Der Fall E.P. Jacobs
E.P. Jacobs gehört neben Hergé und André Franquin zu den belgischen Autoren, die durch ihr Werk die frankobelgischen Comics schon früh zu großen Erfolgen geführt haben. In dieser Bilderzählung, die ganz dem Zeichenstil von Jacobs, der von ihm
mitgeprägten Ligne claire, folgt, zeichnet das Autorenduo auf oftmals großformatigen Panels seine Lebensgeschichte nach. Im Mittelpunkt stehen dabei beruflicher Werdegang, Freunde und Beziehungen zu Frauen, wobei manche privaten Details diskret übergangen werden. Geboren 1904 in Brüssel, schlug der junge Edgar trotz seines Zeichentalentes zunächst eine Karriere in Schauspiel und Oper ein und avancierte in der Zeit zwischen den Kriegen vom Komparsen zu einem bekannten Baritonsänger.

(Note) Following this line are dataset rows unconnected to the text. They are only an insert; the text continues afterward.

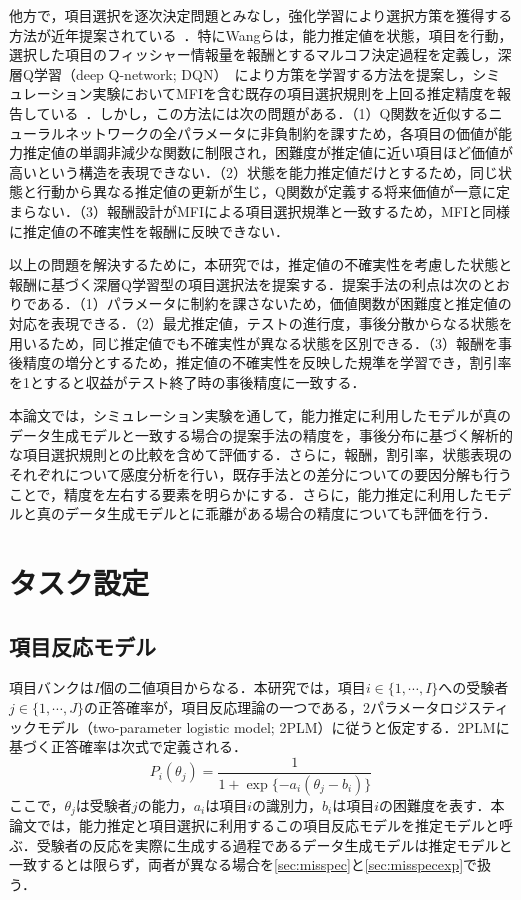 \documentclass[paper]{ieicej}
\begin{document}
他方で，項目選択を逐次決定問題とみなし，強化学習により選択方策を獲得する方法が近年提案されている~\cite{GhoshLan2021,WangLiuXu2024}．特にWangらは，能力推定値を状態，項目を行動，選択した項目のフィッシャー情報量を報酬とするマルコフ決定過程を定義し，深層Q学習（deep Q-network; DQN）~\cite{Mnih2015}により方策を学習する方法を提案し，シミュレーション実験においてMFIを含む既存の項目選択規則を上回る推定精度を報告している~\cite{WangLiuXu2024}．しかし，この方法には次の問題がある．（1）Q関数を近似するニューラルネットワークの全パラメータに非負制約を課すため，各項目の価値が能力推定値の単調非減少な関数に制限され，困難度が推定値に近い項目ほど価値が高いという構造を表現できない．（2）状態を能力推定値だけとするため，同じ状態と行動から異なる推定値の更新が生じ，Q関数が定義する将来価値が一意に定まらない．（3）報酬設計がMFIによる項目選択規準と一致するため，MFIと同様に推定値の不確実性を報酬に反映できない．

以上の問題を解決するために，本研究では，推定値の不確実性を考慮した状態と報酬に基づく深層Q学習型の項目選択法を提案する．提案手法の利点は次のとおりである．（1）パラメータに制約を課さないため，価値関数が困難度と推定値の対応を表現できる．（2）最尤推定値，テストの進行度，事後分散からなる状態を用いるため，同じ推定値でも不確実性が異なる状態を区別できる．（3）報酬を事後精度の増分とするため，推定値の不確実性を反映した規準を学習でき，割引率を1とすると収益がテスト終了時の事後精度に一致する．%

本論文では，シミュレーション実験を通して，能力推定に利用したモデルが真のデータ生成モデルと一致する場合の提案手法の精度を，事後分布に基づく解析的な項目選択規則との比較を含めて評価する．さらに，報酬，割引率，状態表現のそれぞれについて感度分析を行い，既存手法との差分についての要因分解も行うことで，精度を左右する要素を明らかにする．さらに，能力推定に利用したモデルと真のデータ生成モデルとに乖離がある場合の精度についても評価を行う．

\section{タスク設定}\label{sec:task}

\subsection{項目反応モデル}\label{sec:model}

項目バンクは$I$個の二値項目からなる．本研究では，項目$i\in\{1,\cdots,I\}$への受験者$j\in\{1,\cdots,J\}$の正答確率が，項目反応理論の一つである，2パラメータロジスティックモデル（two-parameter logistic model; 2PLM）に従うと仮定する．2PLMに基づく正答確率は次式で定義される．
\begin{equation}
 P_i(\theta_j)=\frac{1}{1+\exp\{-a_i(\theta_j-b_i)\}}
 \label{eq:2pl}
\end{equation}
ここで，$\theta_j$は受験者$j$の能力，$a_i$は項目$i$の識別力，$b_i$は項目$i$の困難度を表す．本論文では，能力推定と項目選択に利用するこの項目反応モデルを推定モデルと呼ぶ．受験者の反応を実際に生成する過程であるデータ生成モデルは推定モデルと一致するとは限らず，両者が異なる場合を\ref{sec:misspec}と\ref{sec:misspecexp}で扱う．
\end{document}
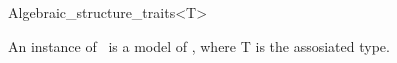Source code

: \begin{ccRefClass}{Algebraic_structure_traits<T>}

\ccDefinition

An instance of \ccClassTemplateName\ is a model of , where {\sc T} is the assosiated type. 


\ccSeeAlso
{}\\

\end{ccRefClass} 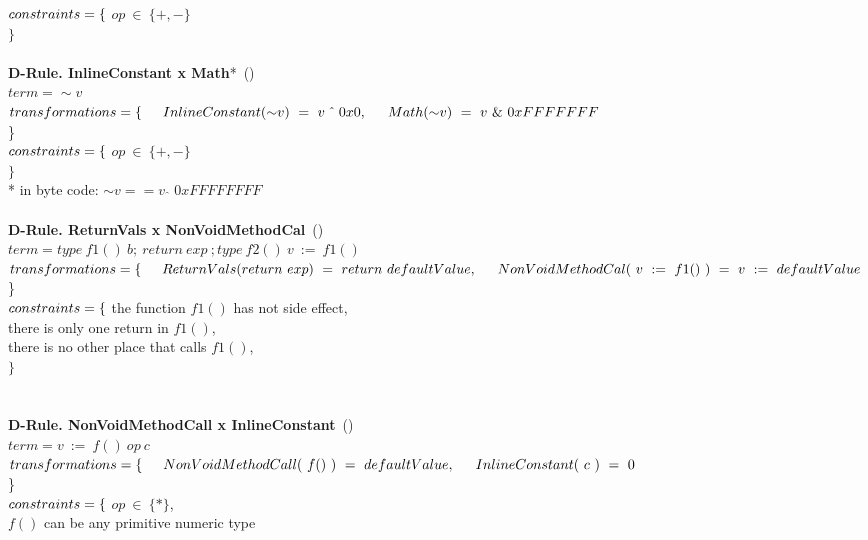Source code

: $constraints = \{ \\$ 
\indent $op~\in~\{+, -\} $\\ 
$\}$
\\
\\
\textbf{D-Rule. InlineConstant x Math}*~(\pit{})\\
$term = {\sim}v $\\
$transformations = \{\\ 
\indent InlineConstant({\sim}v)~=~v~\hat{~}~0x0,\\ 
\indent Math({\sim}v)~=~v~\&~0xFFFFFFF$\\ \}\\
$constraints = \{ \\$ 
\indent $op~\in~\{+, -\} $\\ 
$\}$\\
* in byte code: ${\sim}v == v~\hat{~}~0xFFFFFFFF$
\\
\\
\textbf{D-Rule. ReturnVals x NonVoidMethodCal}~(\pit{})\\
$term = type~f1(){~b;~return~exp~};type~f2(){~v~:=~f1()~}$\\
$transformations = \{\\ 
\indent ReturnVals(return~exp)~=~return~defaultValue,\\ 
\indent NonVoidMethodCal(~v~:=~f1()~)~=~v~:=~defaultValue~$\\\}\\
$constraints = \{ \\$ 
\indent the function $f1()$ has not side effect, \\ 
\indent there is only one return in $f1()$, \\
\indent there is no other place that calls $f1()$, \\ 
$\}$\\
\\
\\
\textbf{D-Rule. NonVoidMethodCall x InlineConstant}~(\pit{})\\
$term = v~:=~f()~op~c $\\
$transformations = \{\\ 
\indent NonVoidMethodCall(~f()~)~=~defaultValue,\\ 
\indent InlineConstant(~c~)~=~0$\\\}\\
$constraints = \{ \\$ 
\indent $op~\in~\{*\}$, \\ 
\indent $f()$ can be any primitive numeric type \\
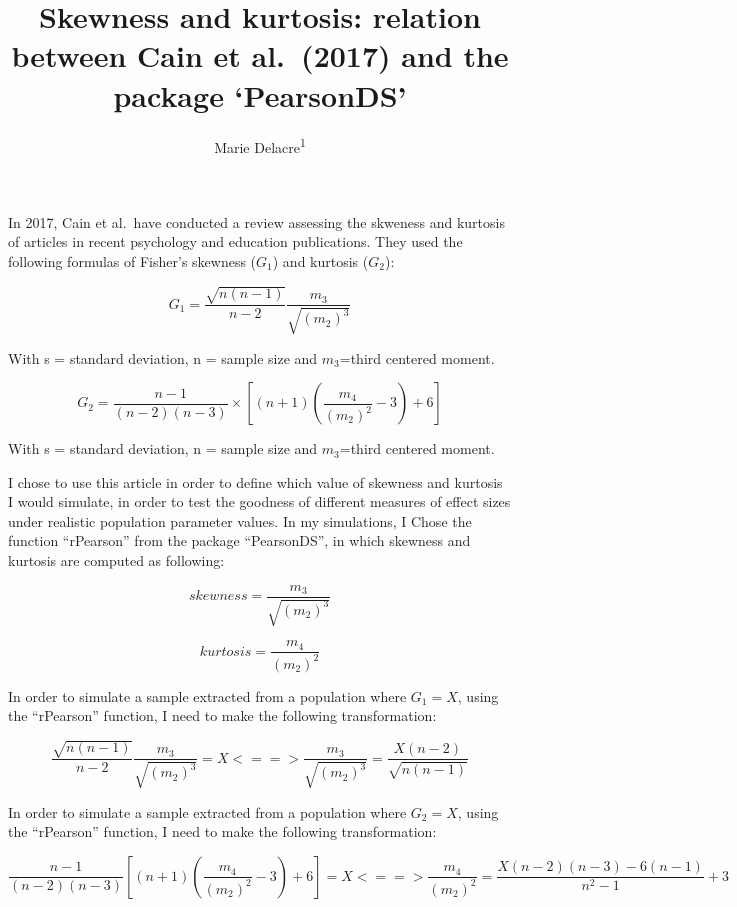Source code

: \documentclass[man]{apa6}
\title{Skewness and kurtosis: relation between Cain et al.~(2017) and the package `PearsonDS'}
\author{Marie Delacre\textsuperscript{1}}
\date{}
\affiliation{
\vspace{0.5cm}
\textsuperscript{1} Service of Analysis of the Data, Université Libre de Bruxelles, Belgium}
\begin{document}
\maketitle

In 2017, Cain et al.~have conducted a review assessing the skweness and kurtosis of articles in recent psychology and education publications. They used the following formulas of Fisher's skewness (\(G_{1}\)) and kurtosis (\(G_{2}\)):

\begin{equation} 
G_{1}=\frac{\sqrt{n(n-1)}}{n-2} \frac{m_{3}}{\sqrt{(m_{2})^3}}
\label{eq:skew}
\end{equation}

With s = standard deviation, n = sample size and \(m_{3}\)=third centered moment.

\begin{equation} 
G_{2}=\frac{n-1}{(n-2)(n-3)}\times [(n+1)(\frac{m_{4}}{(m_{2})^2}-3)+6]
\label{eq:kurt}
\end{equation}

With s = standard deviation, n = sample size and \(m_{3}\)=third centered moment.

I chose to use this article in order to define which value of skewness and kurtosis I would simulate, in order to test the goodness of different measures of effect sizes under realistic population parameter values. In my simulations, I Chose the function \enquote{rPearson} from the package \enquote{PearsonDS}, in which skewness and kurtosis are computed as following:

\begin{equation} 
skewness=\frac{m_{3}}{\sqrt{(m_{2})^3}}
\label{eq:skewnessrPearson}
\end{equation}

\begin{equation} 
kurtosis=\frac{m_{4}}{(m_{2})^2}
\label{eq:kurtosisrPearson}
\end{equation}

In order to simulate a sample extracted from a population where \(G_{1}= X\), using the \enquote{rPearson} function, I need to make the following transformation:

\begin{equation} 
\frac{\sqrt{n(n-1)}}{n-2} \frac{m_{3}}{\sqrt{(m_{2})^3}} = X
<==> \frac{m_{3}}{\sqrt{(m_{2})^3}} = \frac{X(n-2)}{\sqrt{n(n-1)}}
\label{eq:skewnesstransformation}
\end{equation}

In order to simulate a sample extracted from a population where \(G_{2}= X\), using the \enquote{rPearson} function, I need to make the following transformation:

\begin{equation} 
\frac{n-1}{(n-2)(n-3)} [(n+1)(\frac{m_{4}}{(m_{2})^2}-3)+6] = X  
<==> \frac{m_{4}}{(m_{2})^2}=\frac{X(n-2)(n-3)-6(n-1)}{n^2-1}+3
\label{eq:kurtosistransformation}
\end{equation}
\end{document}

Die gelegentliche Nebentätigkeit als Zeichner intensivierte sich 1944, als Jacobs Mitarbeiter des bereits erfolgreichen Hergé wurde. Schließlich feierte er selbst mit seiner zunächst im Magazin 'Tintin' publizierten Serie große Erfolge. Im Alter vergrämt und vereinsamt, starb Jacobs Anfang 1987 in der Nähe seiner Heimatstadt. Insbesondere für Büchereien, die die heute von anderer Hand fortgeführte Serie "Blake und Mortimer" anbieten.
Siegfried Schmidt
rezensiert für den Borromäusverein.
Der Fall E.P. Jacobs
Szenario: Rodolphe. Zeichn.: Louis Alloing
Carlsen Comics (2014)
101 S. : überw. Ill. (überw. farb.)
kt.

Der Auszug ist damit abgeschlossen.